Fingerprints on 15,000-year-old clay beads show children helped shape symbolic culture

142 clay ornaments from Natufian sites in Israel push back the symbolic use of clay in Southwest Asia by thousands of years and reveal makers as young as childhood.

The Hebrew University of Jerusalem

A clay ring ten millimeters wide - barely large enough to fit on a child's finger. It was made 15,000 years ago, shaped by small hands in a settlement in what is now Israel, long before anyone in the region had planted a crop or fired a pot. The fingerprints of its maker are still visible on its surface.

That ring is one of 142 clay beads and pendants unearthed from four Natufian archaeological sites by an international team led by Laurent Davin, a postdoctoral researcher at the Hebrew University of Jerusalem. The collection, described in a study published in Science Advances, represents the earliest known clay ornaments in Southwest Asia and pushes back the symbolic use of clay in the region by thousands of years.

Before pottery, before farming, there was adornment

The Natufian culture, which flourished roughly 15,000 to 11,500 years ago, holds a unique place in human history. These were the first people in the world to settle permanently in one location, building stone houses and living in year-round villages while still surviving as hunter-gatherers. Agriculture would not emerge for several more millennia. Pottery would come even later.

Until this discovery, clay in this period was thought to have played little or no decorative role. Only five clay beads from the entire era were previously known worldwide. The 142 objects from the sites of el-Wad, Nahal Oren, Hayonim, and Eynan-Mallaha change that picture dramatically. This was not an isolated experiment with a novel material. It was a sustained tradition spanning more than three millennia of occupation across multiple communities.

The beads were shaped from unbaked clay into cylinders, discs, and ellipses - 19 distinct types in all. Many were coated with red ochre using a technique called engobe, in which a thin layer of liquid clay is smoothed onto the surface before coloring. The researchers identify this as the earliest known use of the engobe technique anywhere in the world.

Shapes borrowed from the plant world

Many of the bead forms echo the shapes of plants central to Natufian life: wild barley, einkorn wheat, lentils, and peas.
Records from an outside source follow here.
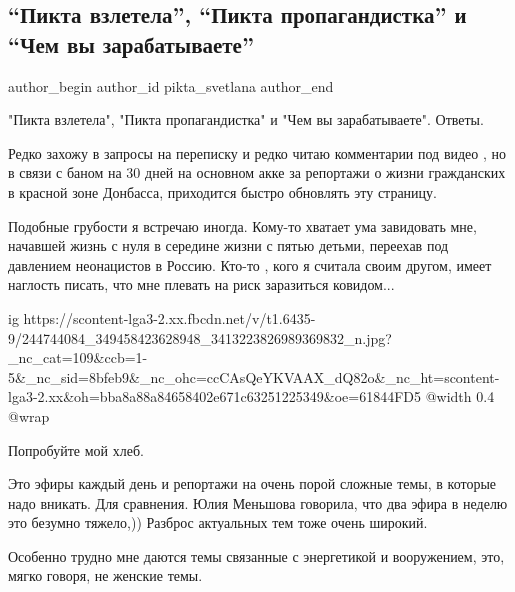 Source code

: 
 
 
 
 
 
\subsection{\enquote{Пикта взлетела}, \enquote{Пикта пропагандистка} и \enquote{Чем вы зарабатываете}}
\label{sec:08_10_2021.fb.pikta_svetlana.1.pikta_rusmir_zhizn}
 
\ifcmt
 author_begin
   author_id pikta_svetlana
 author_end
\fi

"Пикта взлетела", "Пикта пропагандистка" и "Чем вы зарабатываете". Ответы. 

Редко захожу в запросы на переписку и редко читаю комментарии под видео ,  но в
связи с баном на 30 дней на основном акке за репортажи о жизни гражданских в
красной зоне  Донбасса, приходится быстро обновлять эту страницу. 

Подобные грубости я встречаю иногда. Кому-то хватает ума завидовать мне,
начавшей жизнь с нуля в середине жизни с пятью детьми, переехав под давлением
неонацистов в Россию. Кто-то , кого я считала своим другом, имеет наглость
писать, что мне плевать на риск заразиться ковидом... 

\ifcmt
  ig https://scontent-lga3-2.xx.fbcdn.net/v/t1.6435-9/244744084_349458423628948_3413223826989369832_n.jpg?_nc_cat=109&ccb=1-5&_nc_sid=8bfeb9&_nc_ohc=ccCAsQeYKVAAX_dQ82o&_nc_ht=scontent-lga3-2.xx&oh=bba8a88a84658402e671c63251225349&oe=61844FD5
  @width 0.4
  @wrap 
\fi

Попробуйте мой хлеб.

Это эфиры каждый день и репортажи на очень порой сложные темы, в которые надо
вникать. Для сравнения. Юлия Меньшова говорила, что два эфира в неделю это
безумно тяжело,))  Разброс актуальных тем тоже очень широкий.

Особенно трудно мне даются темы связанные с энергетикой и вооружением, это,
мягко говоря, не женские темы. 

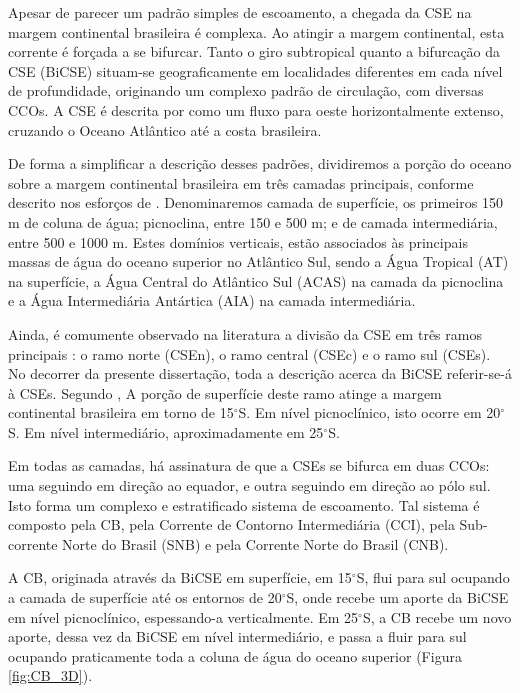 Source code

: Apesar de parecer um padrão simples
de escoamento, a chegada da CSE na margem continental brasileira é complexa. Ao atingir a margem continental, 
esta corrente é forçada a se bifurcar. Tanto o giro subtropical quanto a bifurcação
da CSE (BiCSE) situam-se geograficamente em localidades diferentes em cada nível de profundidade, originando 
um complexo padrão de circulação, com diversas CCOs. A CSE é descrita por \cite{wienders_etal2000} como um fluxo 
para oeste horizontalmente extenso, cruzando o Oceano Atlântico até a costa brasileira. 

De forma a simplificar a descrição desses padrões, dividiremos a porção do oceano sobre a margem continental
brasileira em três camadas principais, 
conforme descrito nos esforços de \cite{stramma_england1999}. Denominaremos camada de  
superfície, os primeiros 150 m de coluna de água; picnoclina, entre 150 e 500 m;
e de camada intermediária, entre 500 e 1000 m. Estes domínios verticais, estão associados 
às principais massas de água do oceano superior no Atlântico
Sul, sendo a Água Tropical (AT) na superfície, a Água Central do Atlântico Sul (ACAS) na camada da
picnoclina e a Água Intermediária Antártica (AIA) na camada intermediária.  

Ainda, é comumente observado na literatura a divisão da CSE em três ramos principais \citep{stramma1991}:
o ramo norte (CSEn), o ramo central (CSEc) e o ramo sul (CSEs). No decorrer da presente dissertação, toda a descrição acerca
da BiCSE referir-se-á à CSEs. Segundo \cite{stramma_england1999}, A porção de superfície
deste ramo atinge a margem continental 
brasileira em torno de 15$^\circ$S. Em nível picnoclínico, isto ocorre em 20$^\circ$S.
Em nível intermediário, aproximadamente em 25$^\circ$S. 

Em todas as camadas, há assinatura de que a CSEs se bifurca em duas CCOs: 
uma seguindo em direção ao equador, e outra seguindo em direção ao pólo sul. Isto 
forma um complexo e estratificado sistema de escoamento. Tal sistema é composto
pela CB, pela Corrente de Contorno Intermediária (CCI), pela Sub-corrente Norte
do Brasil (SNB) e pela Corrente Norte do Brasil (CNB).

A CB, originada através da BiCSE em superfície, em 15$^\circ$S, flui para sul ocupando a camada de superfície
até os entornos de 20$^\circ$S, onde recebe um aporte da BiCSE em nível picnoclínico,
espessando-a verticalmente. Em 25$^\circ$S, a CB recebe um novo aporte, dessa vez da
BiCSE em nível intermediário, e passa a fluir para sul ocupando praticamente toda a 
coluna de água do oceano superior (Figura \ref{fig:CB_3D}). 

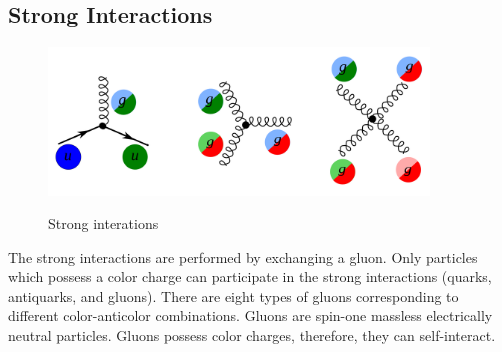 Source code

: \subsection{Strong Interactions}
\label{sec:Intro_QCD}

\begin{figure}[htb]
  \begin{center}
    {\includegraphics[width=0.90\textwidth]{../figs/Intro/feynmStrong.png}}
    \caption{Strong interations}
    \label{fig:feynmStrong}
  \end{center}
\end{figure}


The strong interactions are performed by exchanging a gluon. Only particles which possess a color charge can participate in the strong interactions (quarks, antiquarks, and gluons). There are eight types of gluons corresponding to different color-anticolor combinations. Gluons are spin-one massless electrically neutral particles. Gluons possess color charges, therefore, they can self-interact. 

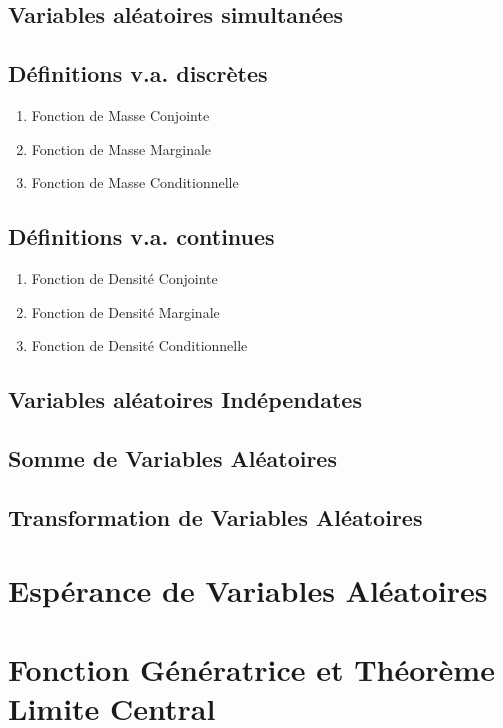 \documentclass{article}
\begin{document}
\subsection{Variables aléatoires simultanées}

\subsection{Définitions v.a. discrètes}

\begin{enumerate}
    \item Fonction de Masse Conjointe
    \item Fonction de Masse Marginale
    \item Fonction de Masse Conditionnelle
\end{enumerate}

\subsection{Définitions v.a. continues}

\begin{enumerate}
    \item Fonction de Densité Conjointe
    \item Fonction de Densité Marginale
    \item Fonction de Densité Conditionnelle
\end{enumerate}

\subsection{Variables aléatoires Indépendates}

\subsection{Somme de Variables Aléatoires}
\subsection{Transformation de Variables Aléatoires}

\section{Espérance de Variables Aléatoires}

\section{Fonction Génératrice et Théorème Limite Central}
\end{document}
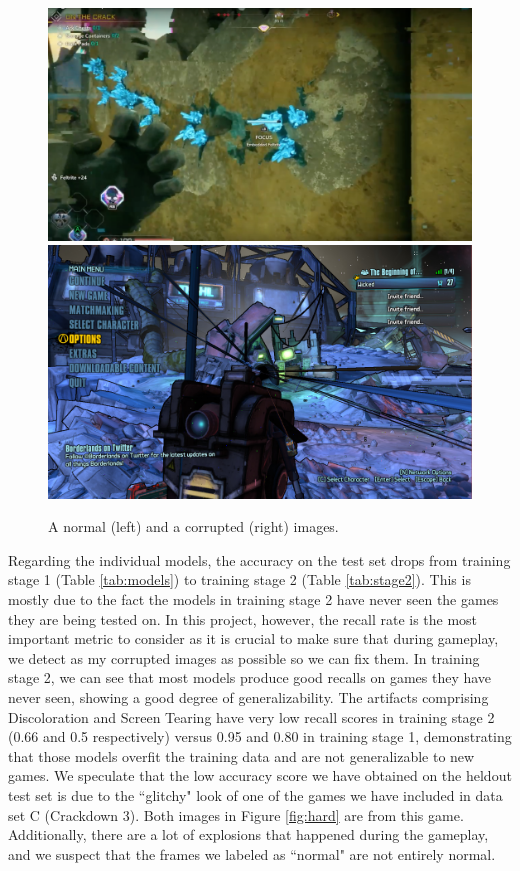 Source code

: \begin{figure}[H]
\centering
\includegraphics[scale=0.18]{images/corr2.png}
\includegraphics[scale=0.16]{images/shape3.jpg}\\[2ex]
\caption{A normal (left) and a corrupted (right) images.}
\label{confused}
\end{figure}

\newpage
\noindent
Regarding the individual models, the accuracy on the test set drops from training stage 1 (Table \ref{tab:models}) to training stage 2 (Table \ref{tab:stage2}). This is mostly due to the fact the models in training stage 2 have never seen the games they are being tested on. In this project, however, the recall rate is the most important metric to consider as it is crucial to make sure that during gameplay, we detect as my corrupted images as possible so we can fix them. In training stage 2, we can see that most models produce good recalls on games they have never seen, showing a good degree of generalizability. The artifacts comprising Discoloration and Screen Tearing have very low recall scores in training stage 2 (0.66 and 0.5 respectively) versus 0.95 and 0.80 in training stage 1, demonstrating that those models overfit the training data and are not generalizable to new games. We speculate that the low accuracy score we have obtained on the heldout test set is due to the ``glitchy" look of one of the games we have included in data set C (Crackdown 3). Both images in Figure \ref{fig:hard} are from this game. Additionally, there are a lot of explosions that happened during the gameplay, and we suspect that the frames we labeled as ``normal" are not entirely normal.\\

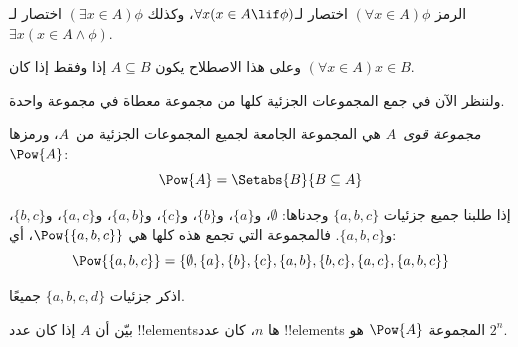 \documentclass[../../../include/open-logic-section]{subfiles}
\begin{document}
\begin{defn}
الرمز $(\forall x \in A)\phi$ اختصار لـ$\forall x(x \in A \lif
\phi)$، وكذلك $(\exists x \in A)\phi$ اختصار لـ$\exists x(x
\in A \land \phi)$.
\end{defn}

وعلى هذا الاصطلاح يكون $A \subseteq B$ إذا وفقط إذا كان $(\forall
x \in A)x \in B$.

ولننظر الآن في جمع المجموعات الجزئية كلها من مجموعة معطاة في مجموعة واحدة.

\begin{defn}
\emph{مجموعة قوى}~$A$ هي المجموعة الجامعة لجميع المجموعات الجزئية
من~$A$، ورمزها $\Pow{A}$:
  \[
    \Pow{A} = \Setabs{B}{B \subseteq A}
  \]
\end{defn}

\begin{ex}
إذا طلبنا جميع جزئيات $\{ a, b, c \}$ وجدناها:
$\emptyset$، و$\{a \}$، و$\{b\}$، و$\{c\}$، و$\{a, b\}$، و$\{a, c\}$، و$\{b,
c\}$، و$\{a, b, c\}$. فالمجموعة التي تجمع هذه كلها هي
$\Pow{\{a,b,c\}}$، أي:
\[
\Pow{\{ a, b, c \}} = \{\emptyset, \{a \}, \{b\}, \{c\}, \{a, b\},
\{b, c\}, \{a, c\}, \{a, b, c\}\}
\]
\end{ex}

\begin{prob}
اذكر جزئيات $\{a, b, c, d\}$ جميعًا.
\end{prob}

\begin{prob}
بيّن أن $A$ إذا كان عدد !!{element}sها $n$، كان عدد !!{element}s
المجموعة $\Pow{A}$ هو $2^n$.
\end{prob}
\end{document}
These were the same plants the Natufians harvested and processed intensively - the species that would eventually become the foundation crops of agriculture thousands of years later.

The connection is suggestive rather than proven, but the overlap between ornament shapes and staple plant forms is difficult to dismiss as coincidence. If deliberate, it would mean that the natural world served as more than a food source for these early settled communities. It was a source of visual vocabulary, a way of encoding meaning in material form.

Traces of plant fibers preserved on some beads show how they were strung and worn, providing rare evidence of organic materials that almost never survive in the archaeological record. The beads were not just made. They were assembled into composite ornaments - necklaces, bracelets, or sewn decorations - and worn as part of daily life or ceremonial practice.

Fifty fingerprints and the question of who made what

The most striking aspect of the discovery is not the beads themselves but the evidence of who made them. Fifty fingerprints preserved on the clay surfaces allowed researchers to identify the age range of the makers. The prints belong to children, adolescents, and adults.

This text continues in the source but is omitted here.